Cash For Clunkers “It’s not a stimulus.”

You can call it whatever you want … call it a banana … but its not a stimulus. To hear Juan Williams … it’s affirmation of all liberal philosophy. See what government can do? But, in fact it’s not. It is as Krauthammer points out … it’s nothing more than redistribution of income. It’s a great debate from last night and to be honest Juan comes off a little whiny. Listen and learn … oh and laugh.

httpv://www.youtube.com/watch?v=PSzRyrfeyFU

6 replies
  1. Dimsdale
    Dimsdale says:

    Now maybe people will learn the basic problems of entitlements: once started, they can't be stopped, their inequities, and their costs.
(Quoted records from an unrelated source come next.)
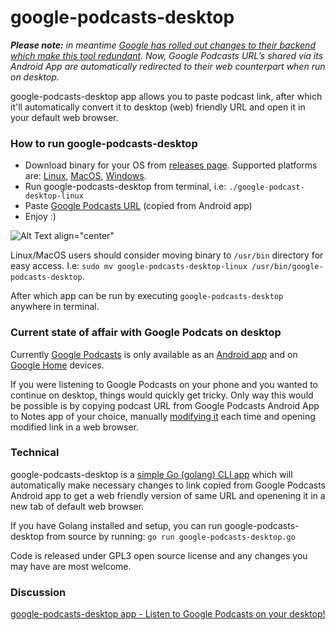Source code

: # google-podcasts-desktop

***Please note:** in meantime [Google has rolled out changes to their backend which make this tool redundant](https://github.com/AdnanHodzic/google-podcasts-desktop/issues/1). Now, Google Podcasts URL’s shared via its Android App are automatically redirected to their web counterpart when run on desktop.*

google-podcasts-desktop app allows you to paste podcast link, after which it'll automatically convert it to desktop (web) friendly URL and open it in your default web browser. 

### How to run google-podcasts-desktop

* Download binary for your OS from [releases page](https://github.com/AdnanHodzic/google-podcasts-web-url/releases). Supported platforms are: [Linux](https://github.com/AdnanHodzic/google-podcasts-desktop/releases/download/0.2/google-podcasts-desktop-linux), [MacOS](https://github.com/AdnanHodzic/google-podcasts-desktop/releases/download/0.2/google-podcasts-desktop-mac), [Windows](https://github.com/AdnanHodzic/google-podcasts-desktop/releases/download/0.2/google-podcasts-desktop.exe).
* Run google-podcasts-desktop from terminal, i.e: 
`./google-podcast-desktop-linux`
* Paste [Google Podcasts URL](https://www.google.com/podcasts?feed=aHR0cDovL2pvZXJvZ2FuZXhwLmpvZXJvZ2FuLmxpYnN5bnByby5jb20vcnNz&episode=N2U0ZTEzZDUyZjE4NDNlYzkxNDhkZDhhZTgzYTI0ODY) (copied from Android app)
* Enjoy :)

![Alt Text align="center"](https://github.com/user-attachments/assets/f5018dae-fe1c-4ce5-833a-3320dc505f6e)

Linux/MacOS users should consider moving binary to `/usr/bin` directory for easy access. 
I.e: `sudo mv google-podcasts-desktop-linux /usr/bin/google-podcasts-desktop`.

After which app can be run by executing `google-podcasts-desktop` anywhere in terminal.

### Current state of affair with Google Podcats on desktop

Currently [Google Podcasts](https://podcasts.google.com/about) is only available as an [Android app](https://play.google.com/store/apps/details?id=com.google.android.apps.podcasts) and on [Google Home](https://store.google.com/gb/product/google_home) devices.

If you were listening to Google Podcasts on your phone and you wanted to continue on desktop, things would quickly get tricky. Only way this would be possible is by copying podcast URL from Google Podcasts Android App to Notes app of your choice, manually [modifying it](https://9to5google.com/2019/03/20/google-podcasts-desktop-web-app/) each time and opening modified link in a web browser.

### Technical

google-podcasts-desktop is a [simple Go (golang) CLI app](https://github.com/AdnanHodzic/google-podcasts-desktop/blob/master/google-podcasts-desktop.go) which will automatically make necessary changes to link copied from Google Podcasts Android app to get a web friendly version of same URL and openening it in a new tab of default web browser.

If you have Golang installed and setup, you can run google-podcasts-desktop from source by running:
`go run google-podcasts-desktop.go`

Code is released under GPL3 open source license and any changes you may have are most welcome.

### Discussion

[google-podcasts-desktop app - Listen to Google Podcasts on your desktop!](https://foolcontrol.org/?p=3095)
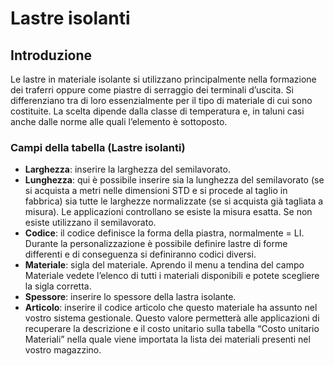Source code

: # Lastre isolanti

## Introduzione
Le lastre in materiale isolante si utilizzano principalmente nella formazione dei traferri oppure come piastre di serraggio dei terminali d’uscita. Si differenziano tra di loro essenzialmente per il tipo di materiale di cui sono costituite. La scelta dipende dalla classe di temperatura e, in taluni casi anche dalle norme alle quali l’elemento è sottoposto.


### Campi della tabella (Lastre isolanti)

- **Larghezza**: inserire la larghezza del semilavorato.
- **Lunghezza**: qui è possibile inserire sia la lunghezza del semilavorato (se si acquista a metri nelle dimensioni STD e si procede al taglio in fabbrica) sia tutte le larghezze normalizzate (se si acquista già tagliata a misura). Le applicazioni controllano se esiste la misura esatta. Se non esiste utilizzano il semilavorato.
- **Codice**: il codice definisce la forma della piastra, normalmente = LI. Durante la personalizzazione è possibile definire lastre di forme differenti e di conseguenza si definiranno codici diversi.
- **Materiale**: sigla del materiale. Aprendo il menu a tendina del campo Materiale vedete l’elenco di tutti i materiali disponibili e potete scegliere la sigla corretta.
- **Spessore**: inserire lo spessore della lastra isolante.
- **Articolo**: inserire il codice articolo che questo materiale ha assunto nel vostro sistema gestionale. Questo valore permetterà alle applicazioni di recuperare la descrizione e il costo unitario sulla tabella “Costo unitario Materiali” nella quale viene importata la lista dei materiali presenti nel vostro magazzino.
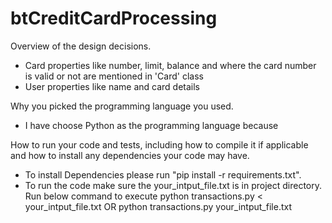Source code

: # btCreditCardProcessing
Overview of the design decisions.
- Card properties like number, limit, balance and where the card number is valid or not are mentioned in 'Card' class
- User properties like name and card details 

Why you picked the programming language you used.
- I have choose Python as the programming language because 

How to run your code and tests, including how to compile it if applicable and how to install any dependencies your code may have.
- To install Dependencies please run "pip install -r requirements.txt". 
- To run the code make sure the your_intput_file.txt is in project directory. Run below command to execute
python transactions.py < your_intput_file.txt
OR
python transactions.py your_intput_file.txt
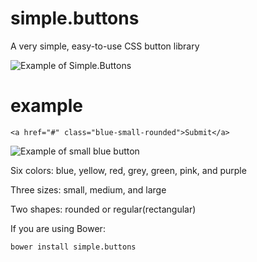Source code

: simple.buttons
==============

A very simple, easy-to-use CSS button library

![Example of Simple.Buttons](http://i57.tinypic.com/2q9dfs3.png "Example of simple.buttons")

example
============
`<a href="#" class="blue-small-rounded">Submit</a>`

![Example of small blue button](http://i58.tinypic.com/30cbx5d.png")

Six colors: blue, yellow, red, grey, green, pink, and purple


Three sizes: small, medium, and large


Two shapes: rounded or regular(rectangular)


If you are using Bower:


`bower install simple.buttons`
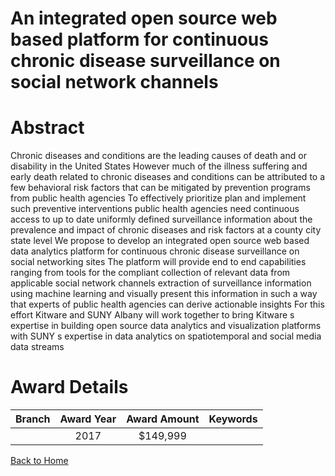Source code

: 
An integrated open source web based platform for continuous chronic disease surveillance on social network channels
===================================================================================================================

# Abstract


Chronic diseases and conditions are the leading causes of death and or disability in the United States However much of the illness suffering and early death related to chronic diseases and conditions can be attributed to a few behavioral risk factors that can be mitigated by prevention programs from public health agencies To effectively prioritize plan and implement such preventive interventions public health agencies need continuous access to up to date uniformly defined surveillance information about the prevalence and impact of chronic diseases and risk factors at a county city state level We propose to develop an integrated open source web based data analytics platform for continuous chronic disease surveillance on social networking sites The platform will provide end to end capabilities ranging from tools for the compliant collection of relevant data from applicable social network channels extraction of surveillance information using machine learning and visually present this information in such a way that experts of public health agencies can derive actionable insights For this effort Kitware and SUNY Albany will work together to bring Kitware s expertise in building open source data analytics and visualization platforms with SUNY s expertise in data analytics on spatiotemporal and social media data streams  

# Award Details

|Branch|Award Year|Award Amount|Keywords|
| :---: | :---: | :---: | :---: |
||2017|$149,999||
  
  


[Back to Home](https://github.com/chrischow/dod_sbir_awards/JT/#607)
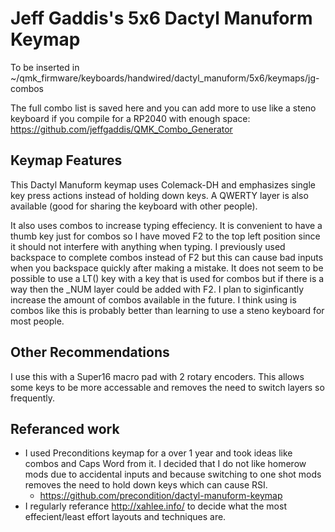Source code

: # Jeff Gaddis's 5x6 Dactyl Manuform Keymap
To be inserted in ~/qmk_firmware/keyboards/handwired/dactyl_manuform/5x6/keymaps/jg-combos

The full combo list is saved here and you can add more to use like a steno keyboard if you compile for a RP2040 with enough space: https://github.com/jeffgaddis/QMK_Combo_Generator

## Keymap Features
This Dactyl Manuform keymap uses Colemack-DH and emphasizes single key press actions instead of holding down keys. A QWERTY layer is also available (good for sharing the keyboard with other people).

It also uses combos to increase typing effeciency. It is convenient to have a thumb key just for combos so I have moved F2 to the top left position since it should not interfere with anything when typing. I previously used backspace to complete combos instead of F2 but this can cause bad inputs when you backspace quickly after making a mistake. It does not seem to be possible to use a LT() key with a key that is used for combos but if there is a way then the _NUM layer could be added with F2. I plan to siginficantly increase the amount of combos available in the future. I think using is combos like this is probably better than learning to use a steno keyboard for most people.

## Other Recommendations
I use this with a Super16 macro pad with 2 rotary encoders. This allows some keys to be more accessable and removes the need to switch layers so frequently.

## Referanced work
- I used Preconditions keymap for a over 1 year and took ideas like combos and Caps Word from it. I decided that I do not like homerow mods due to accidental inputs and because switching to one shot mods removes the need to hold down keys which can cause RSI.
  -  https://github.com/precondition/dactyl-manuform-keymap
- I regularly referance http://xahlee.info/ to decide what the most effecient/least effort layouts and techniques are.
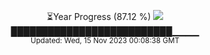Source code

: <p align="center">
⏳Year Progress (87.12 %) <img src="https://file5s.ratemyserver.net/mobs/1062.gif"><br>
██████████████████████████▁▁▁▁ <br>
<sub>Updated: Wed, 15 Nov 2023 00:08:38 GMT</sub>
</p>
    When is a clunker not a clunker?   When it is an old beater Ford Fiesta for example.  Even though it is a ****box, it used to get too good a mileage to qualify for the program.

    Also, you will have a select class of people that got in early and got the money, but others, caught flatfooted when the program ran out of gas a mere week into the program, will demand their cut too.

    Dealers will scream because when the spigot is cut off, the flow of customers will dry up with it.

    Our grandchildren will scream because they will be paying taxes on our new cars.

    People that should have stayed in their old, paid for cars will now have new debt to further drive them towards personal bankruptcy.

    Congress = unintended consequences.  Unfortunately,  Congress never learns, and, as Santayana warned, repeat history to their own (and our) demise.

    If they only weren't so damnably smug and self assured in their total ignorance and inexperience.  (Listening, Dodd?)

  2. donh
    donh says:

    The Marxist economic model fails worse when it is not assembled within the authoritarian commands of dictatorship. The correct solution to the Cash for Clunkers program is to lower the rebate price to $2,000. In Cuba that is no problem, go ahead and disappoint the people. However, America has laws protecting consumers from bait and switch schemes and false advertising. Department stores are sued for advertising a cheap TV to lure you in, when only one TV is stocked on the shelf. The american way complicates the implimentation of a soviet system of doing business. There is a reason why that arm and hammer is a symbol of communism. As a baby toddler Karl Marx picked up a sledge hammer and pounded that square peg into a round hole.

  3. Wyndeward
    Wyndeward says:

    To echo DonH's comments today in the chatroom, in a very real sense, this program is an anti-stimulus.  The government is handing out money hand over fist and getting nothing in return — in fact, after paying out the "Cash for Clunkers" money, someone has to go out and pay to shred the car and dispose of the resulting waste material.  This program will also have a disproportionate impact on the young and the poor, since they are the primary purchasers of used cars.

  4. sammy22
    sammy22 says:

    I thought that by having people buy cars (no matter what the incentive is), you'd deplete an "inventory", so more cars will be made, so people can have jobs that pay money to buy more cars/furniture/shoes…. I don't believe we're running out of used cars yet (plus as soon as one buys a new car it immediately becomes used).